まずは骨盤底筋群のはたらきと尿漏れの関係について詳しくみていきましょう。
尿漏れ全般について詳しく知りたい方はこちらをご覧ください。
>尿漏れ(尿失禁)とは?~男女別の原因と対策について~
●骨盤底筋群のはたらき
「骨盤底筋群」は、内蔵を支える骨盤の一番底にある、ハンモック状の骨格筋の集まりのことをいいます。
膀胱・子宮・直腸などの骨盤内の臓器を骨盤底筋群が下から支え、正しい位置に保つとともに、排泄のコントロールに重要な役割を担っています。
●骨盤底筋群と尿漏れの関係
骨盤底筋群は傷ついたり加齢や閉経によって筋力が低下したりすることがあります。そうして骨盤底筋群の力が弱くなると、尿道などを閉めつける力も弱くなります。

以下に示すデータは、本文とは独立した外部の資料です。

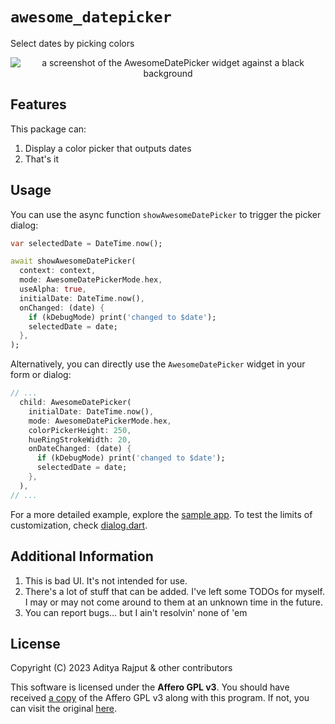 # `awesome_datepicker`

Select dates by picking colors

<p align="center">
  <img src="https://github.com/BURG3R5/awesome-datepicker/assets/77491630/1feb14c6-958d-4e08-99eb-52dc9a16f258" alt="a screenshot of the AwesomeDatePicker widget against a black background"/>
</p>

## Features

This package can:

1. Display a color picker that outputs dates
2. That's it

## Usage

You can use the async function `showAwesomeDatePicker` to trigger the picker dialog:

```dart
var selectedDate = DateTime.now();

await showAwesomeDatePicker(
  context: context,
  mode: AwesomeDatePickerMode.hex,
  useAlpha: true,
  initialDate: DateTime.now(),
  onChanged: (date) {
    if (kDebugMode) print('changed to $date');
    selectedDate = date;
  },
);
```

Alternatively, you can directly use the `AwesomeDatePicker` widget in your form or dialog:

```dart
// ...
  child: AwesomeDatePicker(
    initialDate: DateTime.now(),
    mode: AwesomeDatePickerMode.hex,
    colorPickerHeight: 250,
    hueRingStrokeWidth: 20,
    onDateChanged: (date) {
      if (kDebugMode) print('changed to $date');
      selectedDate = date;
    },
  ),
// ...
```

For a more detailed example, explore the [sample app](https://github.com/BURG3R5/awesome-datepicker/blob/main/example/lib/main.dart). To test the limits of customization, check [dialog.dart](https://github.com/BURG3R5/awesome-datepicker/blob/main/lib/src/dialog.dart).

## Additional Information

1. This is bad UI. It's not intended for use.
2. There's a lot of stuff that can be added. I've left some TODOs for myself. I may or may not come around to them at an unknown time in the future.
3. You can report bugs... but I ain't resolvin' none of 'em

## License

Copyright (C) 2023 Aditya Rajput & other contributors

This software is licensed under the **Affero GPL v3**. You should have received [a copy](https://github.com/BURG3R5/awesome-datepicker/blob/main/LICENSE) of the Affero GPL v3 along with this program. If not, you can visit the original [here](https://www.gnu.org/licenses/agpl-3.0.html#license-text).
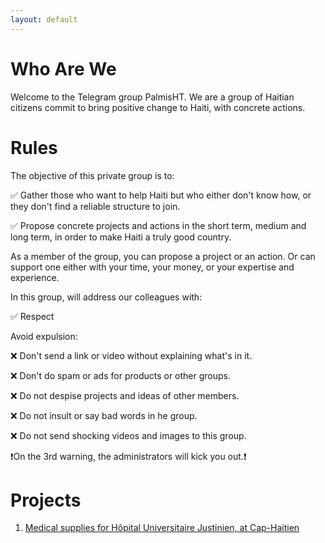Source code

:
 ```yaml
---
layout: default
---
```


# Who Are We
Welcome to the Telegram group PalmisHT. We are a group of Haitian citizens commit to bring positive change to Haiti, with concrete actions. 

# Rules 
The objective of this private group is to:

✅ Gather those who want to help Haiti but who either don't know how, or they don't find a reliable structure to join.

✅ Propose concrete projects and actions in the short term, medium and long term, in order to make Haiti a truly good country.

As a member of the group, you can propose a project or an action.
Or can support one either with your time, your money, or your expertise and experience.

In this group, will address our colleagues with:

✅ Respect


Avoid expulsion:

❌ Don't send a link or video without explaining what's in it.

❌ Don't do spam or ads for products or other groups.

❌ Do not despise projects and ideas of other members.

❌ Do not insult or say bad words in he group.

❌ Do not send shocking videos and images to this group.

❗️On the 3rd warning, the administrators will kick you out.❗

# Projects 
1. [Medical supplies for Hôpital Universitaire Justinien, at Cap-Haitien](./justinien_en.html)
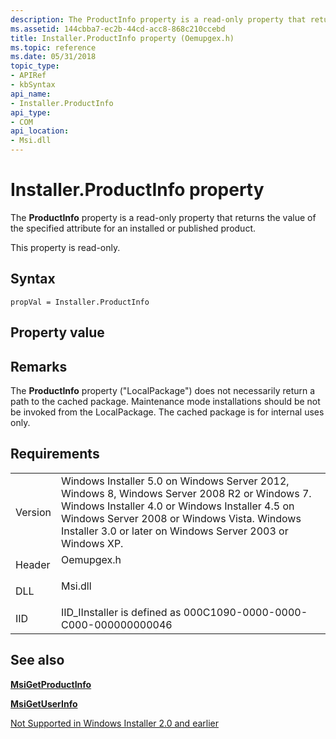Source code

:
 ```yaml
---
description: The ProductInfo property is a read-only property that returns the value of the specified attribute for an installed or published product.
ms.assetid: 144cbba7-ec2b-44cd-acc8-868c210ccebd
title: Installer.ProductInfo property (Oemupgex.h)
ms.topic: reference
ms.date: 05/31/2018
topic_type: 
- APIRef
- kbSyntax
api_name: 
- Installer.ProductInfo
api_type: 
- COM
api_location: 
- Msi.dll
---
```


# Installer.ProductInfo property

The **ProductInfo** property is a read-only property that returns the value of the specified attribute for an installed or published product.

This property is read-only.

## Syntax


```JScript
propVal = Installer.ProductInfo
```



## Property value

## Remarks

The **ProductInfo** property ("LocalPackage") does not necessarily return a path to the cached package. Maintenance mode installations should be not be invoked from the LocalPackage. The cached package is for internal uses only.

## Requirements



|                    |                                                                                                                                                                                                                                                                       |
|--------------------|-----------------------------------------------------------------------------------------------------------------------------------------------------------------------------------------------------------------------------------------------------------------------|
| Version<br/> | Windows Installer 5.0 on Windows Server 2012, Windows 8, Windows Server 2008 R2 or Windows 7. Windows Installer 4.0 or Windows Installer 4.5 on Windows Server 2008 or Windows Vista. Windows Installer 3.0 or later on Windows Server 2003 or Windows XP.<br/> |
| Header<br/>  | <dl> <dt>Oemupgex.h</dt> </dl>                                                                                                                                                                                 |
| DLL<br/>     | <dl> <dt>Msi.dll</dt> </dl>                                                                                                                                                                                    |
| IID<br/>     | IID\_IInstaller is defined as 000C1090-0000-0000-C000-000000000046<br/>                                                                                                                                                                                         |



## See also

<dl> <dt>

[**MsiGetProductInfo**](/windows/desktop/api/Msi/nf-msi-msigetproductinfoa)
</dt> <dt>

[**MsiGetUserInfo**](/windows/desktop/api/Msi/nf-msi-msigetuserinfoa)
</dt> <dt>

[Not Supported in Windows Installer 2.0 and earlier](not-supported-in-windows-installer-version-2-0.md)
</dt> </dl>

 

 




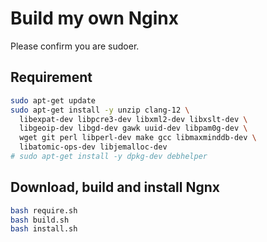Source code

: # Build my own Nginx

Please confirm you are sudoer.

## Requirement

```bash
sudo apt-get update
sudo apt-get install -y unzip clang-12 \
  libexpat-dev libpcre3-dev libxml2-dev libxslt-dev \
  libgeoip-dev libgd-dev gawk uuid-dev libpam0g-dev \
  wget git perl libperl-dev make gcc libmaxminddb-dev \
  libatomic-ops-dev libjemalloc-dev
# sudo apt-get install -y dpkg-dev debhelper
```

## Download, build and install Ngnx

```bash
bash require.sh
bash build.sh
bash install.sh
```
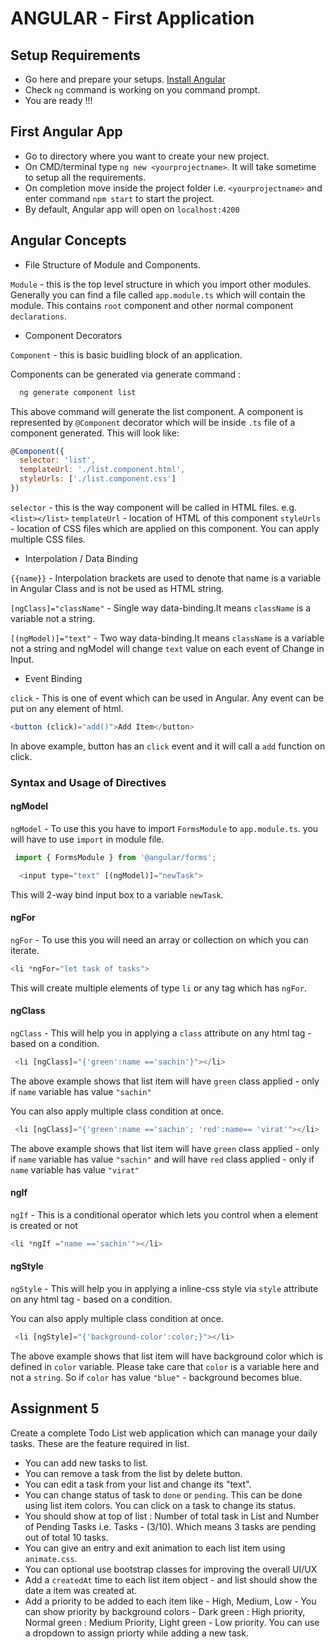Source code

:# ANGULAR - First Application

## Setup Requirements

* Go here and prepare your setups. [Install Angular](https://angular.io/guide/quickstart)
* Check `ng` command is working on you command prompt.
* You are ready !!!

## First Angular App

* Go to directory where you want to create your new project.
* On CMD/terminal type `ng new <yourprojectname>`. It will take sometime to setup all the requirements.
* On completion move inside the project folder i.e. `<yourprojectname>` and enter command `npm start` to start the project.
* By default, Angular app will open on `localhost:4200`

## Angular Concepts

* File Structure of Module and Components.

`Module` - this is the top level structure in which you import other modules. Generally you can find a file called `app.module.ts` which will contain the module. This contains `root` component and other normal component `declarations`.

* Component Decorators

`Component` - this is basic buidling block of an application.

Components can be generated via generate command :

```javascript
  ng generate component list
```

This above command will generate the list component.
A component is represented by `@Component` decorator which will be inside `.ts` file of a component generated. This will look like:

```javascript
@Component({
  selector: 'list',
  templateUrl: './list.component.html',
  styleUrls: ['./list.component.css']
})
```

`selector` - this is the way component will be called in HTML files. e.g. `<list></list>`
`templateUrl` - location of HTML of this component
`styleUrls` - location of CSS files which are applied on this component. You can apply multiple CSS files.

* Interpolation / Data Binding

`{{name}}` - Interpolation brackets are used to denote that name is a variable in Angular Class and is not be used as HTML string.

`[ngClass]="className"` - Single way data-binding.It means `className` is a variable not a string.

`[(ngModel)]="text"` - Two way data-binding.It means `className` is a variable not a string and ngModel will change `text` value on each event of Change in Input.

* Event Binding

 `click` - This is one of event which can be used in Angular. Any event can be put on any element of html.

 ```javascript
 <button (click)="add()">Add Item</button>
 ```

 In above example, button has an `click` event and it will call a `add` function on click.

### Syntax and Usage of Directives

#### ngModel

`ngModel` - To use this you have to import `FormsModule` to `app.module.ts`. you will have to use `import` in module file.

```javascript
 import { FormsModule } from '@angular/forms';
```

```javascript
  <input type="text" [(ngModel)]="newTask">
```

This will 2-way bind input box to a variable `newTask`.

#### ngFor

`ngFor` - To use this you will need an array or collection on which you can iterate.

```javascript
<li *ngFor="let task of tasks">
```

This will create multiple elements of type `li` or any tag which has `ngFor`.

#### ngClass

`ngClass` - This will help you in applying a `class` attribute on any html tag - based on a condition.

```javascript
 <li [ngClass]="{'green':name =='sachin'}"></li>
 ```

 The above example shows that list item will have `green` class applied - only if `name` variable has value `"sachin"`

 You can also apply multiple class condition at once.

```javascript
 <li [ngClass]="{'green':name =='sachin'; 'red':name== 'virat'"></li>
 ```

 The above example shows that list item will have `green` class applied - only if `name` variable has value `"sachin"` and will have `red` class applied - only if `name` variable has value `"virat"`

#### ngIf

 `ngIf` - This is a conditional operator which lets you control when a element is created or not

 ```javascript
 <li *ngIf ="name =='sachin'"></li>
 ```

#### ngStyle

`ngStyle` - This will help you in applying a inline-css style via `style` attribute on any html tag - based on a condition.

You can also apply multiple class condition at once.

```javascript
 <li [ngStyle]="{'background-color':color;}"></li>
 ```

 The above example shows that list item will have background color which is defined in `color` variable. Please take care that `color` is a variable here and not a `string`. So if `color` has value `"blue"` - background becomes blue.

## Assignment 5

Create a complete Todo List web application which can manage your daily tasks. These are the feature required in list.

* You can add new tasks to list.
* You can remove a task from the list by delete button.
* You can edit a task from your list and change its "text".
* You can change status of task to `done` or `pending`. This can be done using list item colors. You can click on a task to change its status.
* You should show at top of list : Number of total task in List and Number of Pending Tasks i.e. Tasks - (3/10). Which means 3 tasks are pending out of total 10 tasks.
* You can give an entry and exit animation to each list item using `animate.css`.
* You can optional use bootstrap classes for improving the overall UI/UX
* Add a `createdAt` time to each list item object - and list should show the date a item was created at.
* Add a priority to be added to each item like - High, Medium, Low - You can show priority by background colors - Dark green : High priority, Normal green : Medium Priority, Light green - Low priority. You can use a dropdown to assign priorty while adding a new task.







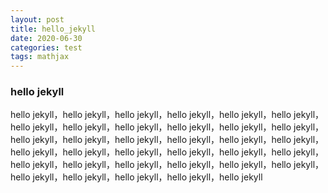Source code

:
 ```yaml
---
layout: post
title: hello_jekyll
date: 2020-06-30
categories: test
tags: mathjax 
---
```


### hello jekyll

hello jekyll，hello jekyll，hello jekyll，hello jekyll，hello jekyll，hello jekyll，hello jekyll，hello jekyll，hello jekyll，hello jekyll，hello jekyll，hello jekyll，hello jekyll，hello jekyll，hello jekyll，hello jekyll，hello jekyll，hello jekyll，hello jekyll，hello jekyll，hello jekyll，hello jekyll，hello jekyll，hello jekyll，hello jekyll，hello jekyll，hello jekyll，hello jekyll，hello jekyll，hello jekyll，hello jekyll，hello jekyll，hello jekyll，hello jekyll，hello jekyll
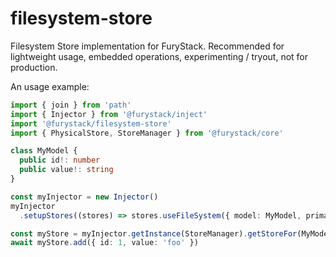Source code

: # filesystem-store

Filesystem Store implementation for FuryStack. Recommended for lightweight usage, embedded operations, experimenting / tryout, not for production.

An usage example:

```ts
import { join } from 'path'
import { Injector } from '@furystack/inject'
import '@furystack/filesystem-store'
import { PhysicalStore, StoreManager } from '@furystack/core'

class MyModel {
  public id!: number
  public value!: string
}

const myInjector = new Injector()
myInjector
  .setupStores((stores) => stores.useFileSystem({ model: MyModel, primaryKey: 'id', fileName: 'example.json' }))

const myStore = myInjector.getInstance(StoreManager).getStoreFor(MyModel)
await myStore.add({ id: 1, value: 'foo' })
```

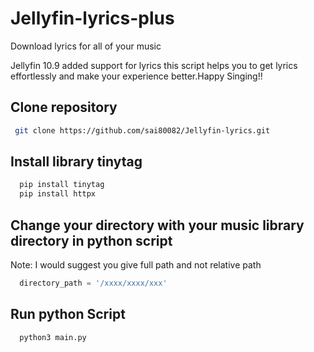 # Jellyfin-lyrics-plus
Download lyrics for all of your music

Jellyfin 10.9 added support for lyrics this script helps you to get lyrics effortlessly and make your experience better.Happy Singing!!

## Clone repository

```bash
 git clone https://github.com/sai80082/Jellyfin-lyrics.git
```

## Install library tinytag

```python
  pip install tinytag
  pip install httpx
```
## Change your directory with your music library directory in python script

Note: I would suggest you give full path and not relative path

```python
  directory_path = '/xxxx/xxxx/xxx'
```

## Run python Script

```python
  python3 main.py
```
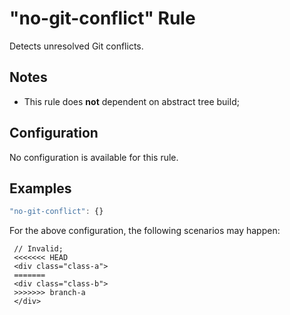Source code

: # "no-git-conflict" Rule

Detects unresolved Git conflicts.

## Notes

- This rule does **not** dependent on abstract tree build;

## Configuration

No configuration is available for this rule.

## Examples

```js
"no-git-conflict": {}
```

For the above configuration, the following scenarios may happen:

```
 // Invalid;
 <<<<<<< HEAD
 <div class="class-a">
 =======
 <div class="class-b">
 >>>>>>> branch-a
 </div>
```
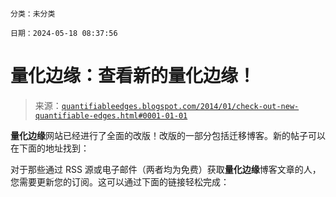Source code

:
 ```

分类：未分类

日期：2024-05-18 08:37:56

```

# **量化边缘**：查看新的**量化边缘**！

> 来源：[`quantifiableedges.blogspot.com/2014/01/check-out-new-quantifiable-edges.html#0001-01-01`](http://quantifiableedges.blogspot.com/2014/01/check-out-new-quantifiable-edges.html#0001-01-01)

**量化边缘**网站已经进行了全面的改版！改版的一部分包括迁移博客。新的帖子可以在下面的地址找到：

对于那些通过 RSS 源或电子邮件（两者均为免费）获取**量化边缘**博客文章的人，您需要更新您的订阅。这可以通过下面的链接轻松完成：
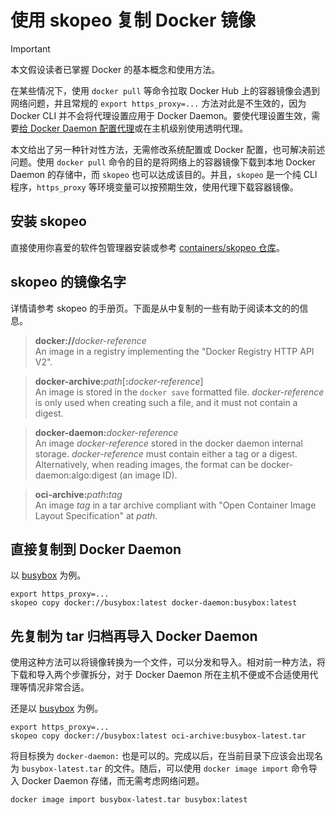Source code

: # 使用 skopeo 复制 Docker 镜像

> [!IMPORTANT]
>
> 本文假设读者已掌握 Docker 的基本概念和使用方法。

在某些情况下，使用 `docker pull` 等命令拉取 Docker Hub 上的容器镜像会遇到网络问题，并且常规的 `export https_proxy=...` 方法对此是不生效的，因为 Docker CLI 并不会将代理设置应用于 Docker Daemon。要使代理设置生效，需要[给 Docker Daemon 配置代理](https://docs.docker.com/engine/daemon/proxy/)或在主机级别使用透明代理。

本文给出了另一种针对性方法，无需修改系统配置或 Docker 配置，也可解决前述问题。使用 `docker pull` 命令的目的是将网络上的容器镜像下载到本地 Docker Daemon 的存储中，而 `skopeo` 也可以达成该目的。并且，`skopeo` 是一个纯 CLI 程序，`https_proxy` 等环境变量可以按预期生效，使用代理下载容器镜像。

## 安装 skopeo

直接使用你喜爱的软件包管理器安装或参考 [containers/skopeo 仓库](https://github.com/containers/skopeo)。

## skopeo 的镜像名字

详情请参考 skopeo 的手册页。下面是从中复制的一些有助于阅读本文的的信息。

> **docker://**_docker-reference_ \
> An image in a registry implementing the "Docker Registry HTTP API V2".

> **docker-archive:**_path_[**:**_docker-reference_] \
> An image is stored in the `docker save` formatted file.  _docker-reference_ is only used when creating such a file, and it must not contain a digest.

> **docker-daemon:**_docker-reference_ \
> An image _docker-reference_ stored in the docker daemon internal storage.  _docker-reference_ must contain either a tag or a digest.  Alternatively, when reading images, the format can be docker-daemon:algo:digest (an image ID).

> **oci-archive:**_path_**:**_tag_ \
> An image _tag_ in a tar archive compliant with "Open Container Image Layout Specification" at _path_.

## 直接复制到 Docker Daemon

以 [busybox](https://hub.docker.com/_/busybox) 为例。

```shell
export https_proxy=...
skopeo copy docker://busybox:latest docker-daemon:busybox:latest
```

## 先复制为 tar 归档再导入 Docker Daemon

使用这种方法可以将镜像转换为一个文件，可以分发和导入。相对前一种方法，将下载和导入两个步骤拆分，对于 Docker Daemon 所在主机不便或不合适使用代理等情况非常合适。

还是以 [busybox](https://hub.docker.com/_/busybox) 为例。

```shell
export https_proxy=...
skopeo copy docker://busybox:latest oci-archive:busybox-latest.tar
```

将目标换为 `docker-daemon:` 也是可以的。完成以后，在当前目录下应该会出现名为 `busybox-latest.tar` 的文件。随后，可以使用 `docker image import` 命令导入 Docker Daemon 存储，而无需考虑网络问题。

```shell
docker image import busybox-latest.tar busybox:latest
```
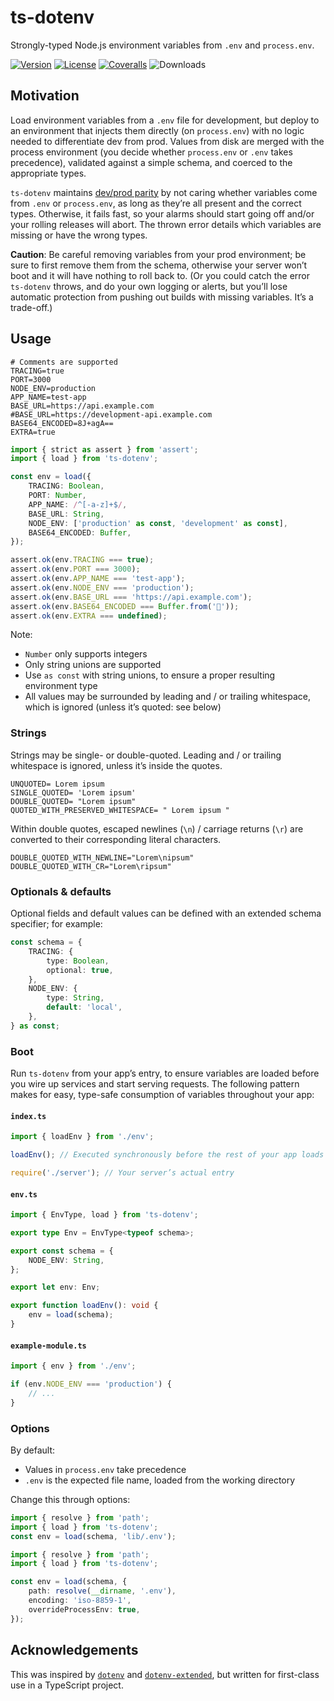 # ts-dotenv

Strongly-typed Node.js environment variables from `.env` and `process.env`.

[![Version](https://badgen.net/npm/v/ts-dotenv)](https://npmjs.org/package/ts-dotenv)
[![License](https://badgen.net/github/license/LeoBakerHytch/ts-dotenv)](https://github.com/LeoBakerHytch/ts-dotenv/blob/master/LICENSE)
[![Coveralls](https://badgen.net/coveralls/c/github/LeoBakerHytch/ts-dotenv)](https://coveralls.io/github/LeoBakerHytch/ts-dotenv)
![Downloads](https://img.shields.io/npm/dt/ts-dotenv.svg)

## Motivation

Load environment variables from a `.env` file for development, but deploy to an environment that injects them directly
(on `process.env`) with no logic needed to differentiate dev from prod. Values from disk are merged with the process
environment (you decide whether `process.env` or `.env` takes precedence), validated against a simple schema, and
coerced to the appropriate types.

`ts-dotenv` maintains [dev/prod parity][0] by not caring whether variables come from `.env` or `process.env`, as long as
they’re all present and the correct types. Otherwise, it fails fast, so your alarms should start going off and/or your
rolling releases will abort. The thrown error details which variables are missing or have the wrong types.

**Caution**: Be careful removing variables from your prod environment; be sure to first remove them from the schema,
otherwise your server won’t boot and it will have nothing to roll back to. (Or you could catch the error `ts-dotenv`
throws, and do your own logging or alerts, but you’ll lose automatic protection from pushing out builds with missing
variables. It’s a trade-off.)

[0]: https://12factor.net/dev-prod-parity

## Usage

```env
# Comments are supported
TRACING=true
PORT=3000
NODE_ENV=production
APP_NAME=test-app
BASE_URL=https://api.example.com
#BASE_URL=https://development-api.example.com
BASE64_ENCODED=8J+agA==
EXTRA=true
```

```typescript
import { strict as assert } from 'assert';
import { load } from 'ts-dotenv';

const env = load({
    TRACING: Boolean,
    PORT: Number,
    APP_NAME: /^[-a-z]+$/,
    BASE_URL: String,
    NODE_ENV: ['production' as const, 'development' as const],
    BASE64_ENCODED: Buffer,
});

assert.ok(env.TRACING === true);
assert.ok(env.PORT === 3000);
assert.ok(env.APP_NAME === 'test-app');
assert.ok(env.NODE_ENV === 'production');
assert.ok(env.BASE_URL === 'https://api.example.com');
assert.ok(env.BASE64_ENCODED === Buffer.from('🚀'));
assert.ok(env.EXTRA === undefined);
```

Note:

-   `Number` only supports integers
-   Only string unions are supported
-   Use `as const` with string unions, to ensure a proper resulting environment type
-   All values may be surrounded by leading and / or trailing whitespace, which is ignored (unless it’s quoted: see below)

### Strings

Strings may be single- or double-quoted. Leading and / or trailing whitespace is ignored, unless it’s inside the quotes.

```env
UNQUOTED= Lorem ipsum
SINGLE_QUOTED= 'Lorem ipsum'
DOUBLE_QUOTED= "Lorem ipsum"
QUOTED_WITH_PRESERVED_WHITESPACE= " Lorem ipsum "
```

Within double quotes, escaped newlines (`\n`) / carriage returns (`\r`) are converted to their corresponding literal
characters.

```env
DOUBLE_QUOTED_WITH_NEWLINE="Lorem\nipsum"
DOUBLE_QUOTED_WITH_CR="Lorem\ripsum"
```

### Optionals & defaults

Optional fields and default values can be defined with an extended schema specifier; for example:

```typescript
const schema = {
    TRACING: {
        type: Boolean,
        optional: true,
    },
    NODE_ENV: {
        type: String,
        default: 'local',
    },
} as const;
```

### Boot

Run `ts-dotenv` from your app’s entry, to ensure variables are loaded before you wire up services and start serving
requests. The following pattern makes for easy, type-safe consumption of variables throughout your app:

#### `index.ts`

```typescript
import { loadEnv } from './env';

loadEnv(); // Executed synchronously before the rest of your app loads

require('./server'); // Your server’s actual entry
```

#### `env.ts`

```typescript
import { EnvType, load } from 'ts-dotenv';

export type Env = EnvType<typeof schema>;

export const schema = {
    NODE_ENV: String,
};

export let env: Env;

export function loadEnv(): void {
    env = load(schema);
}
```

#### `example-module.ts`

```typescript
import { env } from './env';

if (env.NODE_ENV === 'production') {
    // ...
}
```

### Options

By default:

-   Values in `process.env` take precedence
-   `.env` is the expected file name, loaded from the working directory

Change this through options:

```typescript
import { resolve } from 'path';
import { load } from 'ts-dotenv';
const env = load(schema, 'lib/.env');
```

```typescript
import { resolve } from 'path';
import { load } from 'ts-dotenv';

const env = load(schema, {
    path: resolve(__dirname, '.env'),
    encoding: 'iso-8859-1',
    overrideProcessEnv: true,
});
```

## Acknowledgements

This was inspired by [`dotenv`][1] and [`dotenv-extended`][2], but written for first-class use in a TypeScript project.

[1]: https://www.npmjs.com/package/dotenv
[2]: https://www.npmjs.com/package/dotenv-extended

そのため咳やくしゃみをしたり、重いものを持ったり大声で笑ったりしてお腹に力が入った瞬間に、反射的に尿道を締めることができなくなり、不意に尿が漏れるようになります。これを「腹圧性尿失禁」といいます。
女性の場合、 男性に比べて尿道が短いという構造上の特徴があることや、妊娠や出産によるダメージ、更年期の女性ホルモンの低下などの影響などの要因が相まって、骨盤底筋群の衰えによる尿漏れを起こしやすいといわれています。
●他にもある?骨盤底筋群の衰えが引き起こすトラブル
骨盤底筋群の衰えによって起こるトラブルは尿もれだけではありません。 骨盤底筋群が弱くなることによって、骨盤内の膀胱や子宮、直腸などの内蔵を支えることができなくなり、重力によってこれらの臓器が下垂してしまう「骨盤臓器脱」 が起こることがあります。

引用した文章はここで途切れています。